There are two types of new vision technologies that assist pilots in weather and terrain situations. Enhanced vision systems (EVS) are the more basic of the two options, and Smartview (SVS) technologies can give the pilot a clear view of the runway and surrounding obstacles, regardless of the actual weather outside.

EVS is based mainly on infrared sensors and has been in use for the last 15 years. The goal of EVS was to help the pilots who were flying their business aircraft into small and medium-sized airports that were not equipped with the expensive ground installations that enabled CAT II and III approaches in the worst of weather. The EVS imagery is shown in the Head Up Display (HUD), offering an enhancement to the pilot’s natural vision. Unfortunately, it has its limitations; for example, it is not able to see through clouds. 

Aviation weather

SVS technology is relatively newer within the last ten years and can give the pilot an accurate idea of their surroundings, regardless of the outside weather conditions. It does this by combining a database of topographical maps, the aircraft’s GPS location, and data from satellites. 

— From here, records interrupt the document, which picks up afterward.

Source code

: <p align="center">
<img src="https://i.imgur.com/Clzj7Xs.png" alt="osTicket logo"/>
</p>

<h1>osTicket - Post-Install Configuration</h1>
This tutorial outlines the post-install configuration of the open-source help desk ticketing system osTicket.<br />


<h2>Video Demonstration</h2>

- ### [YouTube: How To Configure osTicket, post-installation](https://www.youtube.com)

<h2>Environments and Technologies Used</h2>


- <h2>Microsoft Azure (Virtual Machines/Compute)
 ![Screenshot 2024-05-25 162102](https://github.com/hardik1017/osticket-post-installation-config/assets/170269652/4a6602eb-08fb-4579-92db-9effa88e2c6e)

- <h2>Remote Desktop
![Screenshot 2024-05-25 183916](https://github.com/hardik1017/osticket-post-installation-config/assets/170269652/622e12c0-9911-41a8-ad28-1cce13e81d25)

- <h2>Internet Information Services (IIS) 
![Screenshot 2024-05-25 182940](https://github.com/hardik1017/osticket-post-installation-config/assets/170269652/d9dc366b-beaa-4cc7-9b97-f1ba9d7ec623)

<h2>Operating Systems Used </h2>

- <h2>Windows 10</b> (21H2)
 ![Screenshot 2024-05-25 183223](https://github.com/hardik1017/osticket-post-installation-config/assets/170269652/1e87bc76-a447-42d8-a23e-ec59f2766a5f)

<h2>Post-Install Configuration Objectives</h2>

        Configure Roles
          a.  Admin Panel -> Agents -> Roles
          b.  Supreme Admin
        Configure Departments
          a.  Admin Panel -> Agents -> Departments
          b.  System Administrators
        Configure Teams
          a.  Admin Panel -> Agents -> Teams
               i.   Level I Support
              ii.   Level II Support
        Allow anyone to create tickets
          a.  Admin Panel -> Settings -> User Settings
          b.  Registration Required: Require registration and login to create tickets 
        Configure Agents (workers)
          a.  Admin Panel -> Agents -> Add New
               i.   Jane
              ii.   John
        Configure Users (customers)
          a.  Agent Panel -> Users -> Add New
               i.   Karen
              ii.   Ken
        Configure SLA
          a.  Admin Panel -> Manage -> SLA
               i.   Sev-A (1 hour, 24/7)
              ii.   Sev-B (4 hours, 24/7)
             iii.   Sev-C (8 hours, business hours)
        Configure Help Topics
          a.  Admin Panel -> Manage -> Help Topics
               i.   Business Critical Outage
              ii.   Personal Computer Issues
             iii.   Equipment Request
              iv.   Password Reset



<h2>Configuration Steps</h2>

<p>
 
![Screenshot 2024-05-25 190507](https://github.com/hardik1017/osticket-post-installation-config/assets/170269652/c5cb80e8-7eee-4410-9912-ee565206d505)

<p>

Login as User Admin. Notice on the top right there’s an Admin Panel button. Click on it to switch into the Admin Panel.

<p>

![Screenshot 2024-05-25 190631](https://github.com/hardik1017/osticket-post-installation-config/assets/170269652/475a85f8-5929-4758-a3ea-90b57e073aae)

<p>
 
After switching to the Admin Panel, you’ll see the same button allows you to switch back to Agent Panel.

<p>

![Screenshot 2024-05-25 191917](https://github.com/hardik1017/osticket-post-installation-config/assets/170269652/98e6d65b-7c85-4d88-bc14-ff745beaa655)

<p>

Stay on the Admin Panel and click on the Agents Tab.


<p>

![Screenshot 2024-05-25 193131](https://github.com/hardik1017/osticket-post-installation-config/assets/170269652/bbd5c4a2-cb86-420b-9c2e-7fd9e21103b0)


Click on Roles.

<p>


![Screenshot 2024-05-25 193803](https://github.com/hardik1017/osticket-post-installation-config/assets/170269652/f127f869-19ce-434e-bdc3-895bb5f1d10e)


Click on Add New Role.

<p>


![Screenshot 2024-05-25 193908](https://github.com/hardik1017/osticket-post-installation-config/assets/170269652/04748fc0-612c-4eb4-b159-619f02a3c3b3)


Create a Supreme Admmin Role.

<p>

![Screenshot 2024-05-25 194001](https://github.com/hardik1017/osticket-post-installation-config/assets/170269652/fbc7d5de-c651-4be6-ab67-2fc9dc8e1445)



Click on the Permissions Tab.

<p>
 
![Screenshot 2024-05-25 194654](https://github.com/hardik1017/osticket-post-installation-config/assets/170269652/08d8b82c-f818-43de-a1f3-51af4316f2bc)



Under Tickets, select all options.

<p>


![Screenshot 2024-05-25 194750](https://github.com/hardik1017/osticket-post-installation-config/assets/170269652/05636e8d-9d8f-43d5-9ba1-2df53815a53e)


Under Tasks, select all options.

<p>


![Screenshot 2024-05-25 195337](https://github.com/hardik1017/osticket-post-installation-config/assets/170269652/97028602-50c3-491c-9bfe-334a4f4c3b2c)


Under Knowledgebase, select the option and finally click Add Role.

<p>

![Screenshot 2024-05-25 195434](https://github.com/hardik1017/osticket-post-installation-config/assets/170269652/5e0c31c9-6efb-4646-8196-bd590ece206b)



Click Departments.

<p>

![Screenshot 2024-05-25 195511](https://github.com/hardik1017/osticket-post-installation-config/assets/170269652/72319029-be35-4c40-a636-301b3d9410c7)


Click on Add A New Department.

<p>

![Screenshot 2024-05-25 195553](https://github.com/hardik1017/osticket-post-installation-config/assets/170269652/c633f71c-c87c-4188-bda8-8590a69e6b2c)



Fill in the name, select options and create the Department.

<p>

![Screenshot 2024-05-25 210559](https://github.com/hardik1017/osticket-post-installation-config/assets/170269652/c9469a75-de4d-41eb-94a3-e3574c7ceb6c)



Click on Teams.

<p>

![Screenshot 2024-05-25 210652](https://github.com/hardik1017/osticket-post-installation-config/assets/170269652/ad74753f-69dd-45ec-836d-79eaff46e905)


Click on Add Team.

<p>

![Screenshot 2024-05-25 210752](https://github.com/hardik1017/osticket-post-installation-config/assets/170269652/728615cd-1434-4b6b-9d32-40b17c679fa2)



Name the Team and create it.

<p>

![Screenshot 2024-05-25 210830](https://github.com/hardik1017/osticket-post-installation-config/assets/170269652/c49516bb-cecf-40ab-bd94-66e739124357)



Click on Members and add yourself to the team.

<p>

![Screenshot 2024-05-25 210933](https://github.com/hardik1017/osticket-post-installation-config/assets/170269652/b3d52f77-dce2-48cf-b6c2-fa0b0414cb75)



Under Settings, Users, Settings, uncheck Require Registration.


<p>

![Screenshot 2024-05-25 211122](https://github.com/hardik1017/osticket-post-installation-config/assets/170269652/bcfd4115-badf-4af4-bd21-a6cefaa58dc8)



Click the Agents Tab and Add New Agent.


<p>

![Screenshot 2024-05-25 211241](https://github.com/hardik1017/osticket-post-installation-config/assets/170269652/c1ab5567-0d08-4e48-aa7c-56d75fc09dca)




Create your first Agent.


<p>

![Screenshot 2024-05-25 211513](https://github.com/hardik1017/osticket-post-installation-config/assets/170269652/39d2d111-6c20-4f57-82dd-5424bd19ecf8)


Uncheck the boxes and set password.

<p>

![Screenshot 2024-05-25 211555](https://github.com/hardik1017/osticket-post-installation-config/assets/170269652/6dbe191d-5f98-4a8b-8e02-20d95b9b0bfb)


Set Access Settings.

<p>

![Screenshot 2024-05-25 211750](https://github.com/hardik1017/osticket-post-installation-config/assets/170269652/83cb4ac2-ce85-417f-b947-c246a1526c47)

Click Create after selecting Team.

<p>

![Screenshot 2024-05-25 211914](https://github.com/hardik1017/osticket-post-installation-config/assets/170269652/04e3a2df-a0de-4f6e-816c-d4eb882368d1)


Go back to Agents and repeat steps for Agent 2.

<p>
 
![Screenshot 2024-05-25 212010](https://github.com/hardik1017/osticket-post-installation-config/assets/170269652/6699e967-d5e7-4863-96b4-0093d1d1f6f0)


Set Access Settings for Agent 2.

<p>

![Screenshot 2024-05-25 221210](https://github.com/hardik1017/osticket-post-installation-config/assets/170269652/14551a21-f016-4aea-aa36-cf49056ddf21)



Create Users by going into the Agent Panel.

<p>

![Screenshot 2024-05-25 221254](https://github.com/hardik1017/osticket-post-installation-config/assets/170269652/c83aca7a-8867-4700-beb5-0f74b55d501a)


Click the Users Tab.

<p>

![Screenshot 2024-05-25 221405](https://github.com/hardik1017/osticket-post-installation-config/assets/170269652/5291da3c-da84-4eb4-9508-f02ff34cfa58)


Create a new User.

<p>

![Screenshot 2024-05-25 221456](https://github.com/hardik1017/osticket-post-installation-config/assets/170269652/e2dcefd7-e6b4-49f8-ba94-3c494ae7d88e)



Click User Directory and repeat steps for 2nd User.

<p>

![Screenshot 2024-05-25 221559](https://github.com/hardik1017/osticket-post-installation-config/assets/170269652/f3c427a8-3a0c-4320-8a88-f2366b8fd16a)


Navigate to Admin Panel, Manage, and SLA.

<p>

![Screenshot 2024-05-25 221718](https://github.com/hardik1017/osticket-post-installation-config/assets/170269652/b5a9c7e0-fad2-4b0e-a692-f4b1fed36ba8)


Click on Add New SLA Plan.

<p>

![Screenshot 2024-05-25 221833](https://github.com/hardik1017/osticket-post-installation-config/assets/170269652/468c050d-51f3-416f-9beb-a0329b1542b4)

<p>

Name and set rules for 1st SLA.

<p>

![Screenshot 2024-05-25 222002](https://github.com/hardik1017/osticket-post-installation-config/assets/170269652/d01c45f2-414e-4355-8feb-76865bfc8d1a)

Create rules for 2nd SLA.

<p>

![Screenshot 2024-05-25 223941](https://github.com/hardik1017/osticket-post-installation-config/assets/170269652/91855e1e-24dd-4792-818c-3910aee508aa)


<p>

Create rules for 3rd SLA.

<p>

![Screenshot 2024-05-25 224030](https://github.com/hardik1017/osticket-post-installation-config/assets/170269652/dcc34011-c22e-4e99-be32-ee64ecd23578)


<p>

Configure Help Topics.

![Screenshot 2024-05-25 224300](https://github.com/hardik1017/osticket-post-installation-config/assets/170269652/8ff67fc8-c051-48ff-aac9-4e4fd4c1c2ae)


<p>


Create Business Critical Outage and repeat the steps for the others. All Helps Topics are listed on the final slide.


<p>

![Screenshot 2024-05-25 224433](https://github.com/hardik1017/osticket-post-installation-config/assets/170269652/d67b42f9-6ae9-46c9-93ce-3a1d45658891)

Improved situational awareness is the goal of the SVS system. It achieves this by providing an easy to understand depiction of terrain using 3D images and information about the airport and runway environment. These benefits are invaluable for pilots who typically fly in and around mountainous terrain and fly into unfamiliar airports or areas with known low visibility. The SVS is also helpful on the ground at unfamiliar airports or when runway markings are limited or not available.

Advances in technology are critical as the demand for the next generation of pilots catches up to the current retirements. Soon the steam gauges will be gone and the younger pilots will look at old pictures in disbelief. Aviation weather is not going anywhere, though. Anything that makes our job easier and safer is more than welcome. It’s an exciting time to be a pilot!